Elidérico Viegas (presidente da AHETA – Associação dos Hotéis e Empreendimentos Turísticos do Algarve)
«Lamentamos a saída do Reino Unido da União Europeia. É um mercado estratégico e prioritário para o Algarve e qualquer convulsão económica ou social pode ser má para o Algarve. Não se pode prever o que se irá passar, mas estamos preocupados, como é natural. Mas, para este ano turístico, não é previsível que haja problemas, já que as reservas estão feitas e está tudo contratualizado. Pode é sentir-se algum impacto ao nível da perda de poder de compra, por parte dos turistas britânicos, face à desvalorização da Libra».
Bruno Carlos (CEO da empresa Claranet SOHO)
«Para a Claranet SOHO, não antevejo problemas, pois trabalhamos essencialmente para o mercado interno. Não estou a ver o Brexit a afetar muito as empresas do setor tecnológico.

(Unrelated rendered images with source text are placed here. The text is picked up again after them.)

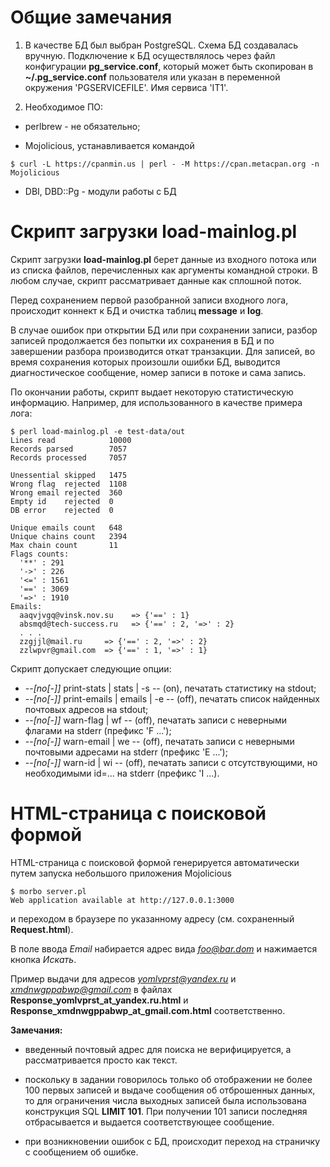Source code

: Общие замечания
===============

1. В качестве БД был выбран PostgreSQL. Схема БД создавалась вручную. Подключение к БД осуществлялось через файл конфигурации **pg_service.conf**, который может быть скопирован в **~/.pg_service.conf** пользователя или указан в переменной окружения 'PGSERVICEFILE'. Имя сервиса 'IT1'.


2. Необходимое ПО:
- perlbrew - не обязательно;

- Mojolicious, устанавливается командой
```
$ curl -L https://cpanmin.us | perl - -M https://cpan.metacpan.org -n Mojolicious
```

- DBI, DBD::Pg - модули работы с БД

Скрипт загрузки load-mainlog.pl
================================

Скрипт загрузки **load-mainlog.pl** берет данные из входного потока или из списка файлов, перечисленных как аргументы командной строки. В любом случае, скрипт рассматривает данные как сплошной поток.

Перед сохранением первой разобранной записи входного лога, происходит коннект к БД и очистка таблиц **message** и **log**.

В случае ошибок при открытии БД или при сохранении записи, разбор записей продолжается без попытки их сохранения в БД и по завершении разбора производится откат транзакции. Для записей, во время сохранения которых произошли ошибки БД, выводится диагностическое сообщение, номер записи в потоке и сама запись.

По окончании работы, скрипт выдает некоторую статистическую информацию. Например, для использованного в качестве примера лога:
```
$ perl load-mainlog.pl -e test-data/out
Lines read            10000
Records parsed        7057
Records processed     7057

Unessential skipped   1475
Wrong flag  rejected  1108
Wrong email rejected  360
Empty id    rejected  0
DB error    rejected  0

Unique emails count   648
Unique chains count   2394
Max chain count       11
Flags counts:
  '**' : 291
  '->' : 226
  '<=' : 1561
  '==' : 3069
  '=>' : 1910
Emails:
  aaqvjvgq@vinsk.nov.su    => {'==' : 1}
  absmqd@tech-success.ru   => {'==' : 2, '=>' : 2}
  . . .
  zzgjjl@mail.ru     => {'==' : 2, '=>' : 2}
  zzlwpvr@gmail.com  => {'==' : 1, '=>' : 1}
```

Скрипт допускает следующие опции:
- --_[no[-]]_ print-stats  | stats  | -s -- (on), печатать статистику на stdout;
- --_[no[-]]_ print-emails | emails | -e -- (off), печатать список найденных почтовых адресов на stdout;
- --_[no[-]]_ warn-flag  | wf -- (off), печатать записи с неверными флагами на stderr (префикс 'F ...');
- --_[no[-]]_ warn-email | we -- (off), печатать записи с неверными почтовыми адресами на stderr (префикс 'E ...');
- --_[no[-]]_ warn-id    | wi -- (off), печатать записи с отсутствующими, но необходимыми id=... на stderr (префикс 'I ...).


HTML-страница с поисковой формой
=================================

HTML-страница с поисковой формой генерируется автоматически путем запуска небольшого приложения Mojolicious
```
$ morbo server.pl
Web application available at http://127.0.0.1:3000
```
и переходом в браузере по указанному адресу (см. сохраненный **Request.html**).

В поле ввода *Email* набирается адрес вида *foo@bar.dom* и нажимается кнопка *Искать*.

Пример выдачи для адресов *yomlvprst@yandex.ru* и *xmdnwgppabwp@gmail.com* в файлах
**Response_yomlvprst_at_yandex.ru.html** и **Response_xmdnwgppabwp_at_gmail.com.html** соответственно.

**Замечания:**

- введенный почтовый адрес для поиска не верифицируется, а рассматривается просто как текст.

- поскольку в задании говорилось только об отображении не более 100 первых записей и выдаче сообщения об отброшенных данных, то для ограничения числа выходных записей была использована конструкция SQL **LIMIT 101**. При получении 101 записи последняя отбрасывается и выдается соответствующее сообщение.

- при возникновении ошибок с БД, происходит переход на страничку с сообщением об ошибке.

A médio prazo até poderemos assistir a empresas do setor tecnológico a saírem do Reino Unido para outros países, sendo Portugal e até mesmo a região algarvia um potencial destino para essas empresas. Mas claro que, como algarvio, esta saída do Reino Unido da União Europeia me deixa preocupado».
Eliseu Correia (CEO da EC Travel)
Tal como eu esperava, os Britânicos votaram pela saída. Toda a sua História apontava nesse sentido e não é preciso explicar porquê. A vontade dum povo é soberana e pelo menos isto é mais honesto do que querer estar, mas só no que convém, e rejeitar o que não interessa. A economia é algo muito complexo e, assumir desde já que a libra vai desvalorizar e prejudicar fortemente o nosso Turismo, é precipitado, porque acho que sim, no primeiro impacto, mas depois irá recuperar. Há que deixar assentar a poeira. Veremos. Quanto à “União” Europeia, convém fazer jus a essa palavra, porque, se assim não for, será debandada geral e o fim da moeda única. E pronto, é a vida…baralha e dá de novo, teremos que nos adaptar. Como sempre.
João Soares (delegado no Algarve da Associação dos Hóteis de Portugal)
«Obviamente que era importante para nós que o Reino Unido não tivesse saído da UE. Agora é preciso alguma cautela e evitar alarmismos. Acreditamos que se irá manter o fluxo de turistas e, eventualmente, até poderá aumentar, devido às convulsões que se verificam noutros destinos concorrentes. A única coisa que nos preocupa é o preço. Será expectável que as operadoras turísticas se aproveitem da situação [para procurar baixar preços]. Mas é preciso ter calma, não podemos ver, para já, um drama nesta situação».
Alexandra Gonçalves (diretora regional de Cultura do Algarve)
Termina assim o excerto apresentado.